Saved data entries

******************************

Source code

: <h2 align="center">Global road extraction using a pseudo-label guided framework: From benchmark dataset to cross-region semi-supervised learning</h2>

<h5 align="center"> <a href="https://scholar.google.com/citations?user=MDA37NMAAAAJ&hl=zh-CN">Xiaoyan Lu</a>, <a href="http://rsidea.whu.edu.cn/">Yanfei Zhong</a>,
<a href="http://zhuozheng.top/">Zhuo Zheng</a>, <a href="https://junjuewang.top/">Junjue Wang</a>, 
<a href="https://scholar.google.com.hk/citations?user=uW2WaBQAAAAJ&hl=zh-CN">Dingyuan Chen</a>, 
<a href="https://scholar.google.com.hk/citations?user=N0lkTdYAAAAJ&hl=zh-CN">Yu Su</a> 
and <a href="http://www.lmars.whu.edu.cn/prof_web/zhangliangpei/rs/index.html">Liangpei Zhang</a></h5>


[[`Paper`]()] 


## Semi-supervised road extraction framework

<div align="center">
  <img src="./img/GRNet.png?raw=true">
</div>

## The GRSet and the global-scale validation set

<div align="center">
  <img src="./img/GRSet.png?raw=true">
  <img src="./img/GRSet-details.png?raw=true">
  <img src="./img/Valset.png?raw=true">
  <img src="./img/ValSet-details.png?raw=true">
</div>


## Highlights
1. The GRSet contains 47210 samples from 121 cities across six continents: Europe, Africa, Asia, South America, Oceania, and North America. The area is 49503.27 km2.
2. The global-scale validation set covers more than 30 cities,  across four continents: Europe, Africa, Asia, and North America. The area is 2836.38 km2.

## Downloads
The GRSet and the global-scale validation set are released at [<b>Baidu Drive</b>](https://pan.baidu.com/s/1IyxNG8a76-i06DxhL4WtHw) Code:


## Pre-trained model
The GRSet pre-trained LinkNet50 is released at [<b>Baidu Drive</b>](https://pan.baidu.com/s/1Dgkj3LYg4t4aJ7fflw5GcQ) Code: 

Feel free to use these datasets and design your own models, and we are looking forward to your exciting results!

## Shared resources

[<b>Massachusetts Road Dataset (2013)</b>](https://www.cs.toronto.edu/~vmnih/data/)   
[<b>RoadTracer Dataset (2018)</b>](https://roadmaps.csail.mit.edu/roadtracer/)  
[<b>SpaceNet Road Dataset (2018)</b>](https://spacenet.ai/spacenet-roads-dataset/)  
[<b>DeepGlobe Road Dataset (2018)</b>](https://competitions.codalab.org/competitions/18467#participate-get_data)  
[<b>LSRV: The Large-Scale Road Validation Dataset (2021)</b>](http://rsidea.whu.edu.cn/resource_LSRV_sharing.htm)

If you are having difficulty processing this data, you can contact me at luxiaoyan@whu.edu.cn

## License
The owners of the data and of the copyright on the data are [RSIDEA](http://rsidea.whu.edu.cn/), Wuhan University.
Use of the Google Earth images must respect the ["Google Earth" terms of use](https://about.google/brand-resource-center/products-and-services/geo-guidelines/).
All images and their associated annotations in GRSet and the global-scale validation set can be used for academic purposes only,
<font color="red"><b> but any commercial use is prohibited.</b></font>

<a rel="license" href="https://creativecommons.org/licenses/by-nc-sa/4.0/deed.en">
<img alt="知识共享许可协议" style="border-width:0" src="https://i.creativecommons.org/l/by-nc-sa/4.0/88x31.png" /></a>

******************************

What to work on:
Begin with the line that contains "[<b>DeepGlobe Road Dataset" and print each line exactly until the data ends, including the last line.

Answer box:
[<b>DeepGlobe Road Dataset (2018)</b>](https://competitions.codalab.org/competitions/18467#participate-get_data)  
[<b>LSRV: The Large-Scale Road Validation Dataset (2021)</b>](http://rsidea.whu.edu.cn/resource_LSRV_sharing.htm)

If you are having difficulty processing this data, you can contact me at luxiaoyan@whu.edu.cn

## License
The owners of the data and of the copyright on the data are [RSIDEA](http://rsidea.whu.edu.cn/), Wuhan University.
Use of the Google Earth images must respect the ["Google Earth" terms of use](https://about.google/brand-resource-center/products-and-services/geo-guidelines/).
All images and their associated annotations in GRSet and the global-scale validation set can be used for academic purposes only,
<font color="red"><b> but any commercial use is prohibited.</b></font>

<a rel="license" href="https://creativecommons.org/licenses/by-nc-sa/4.0/deed.en">
<img alt="知识共享许可协议" style="border-width:0" src="https://i.creativecommons.org/l/by-nc-sa/4.0/88x31.png" /></a>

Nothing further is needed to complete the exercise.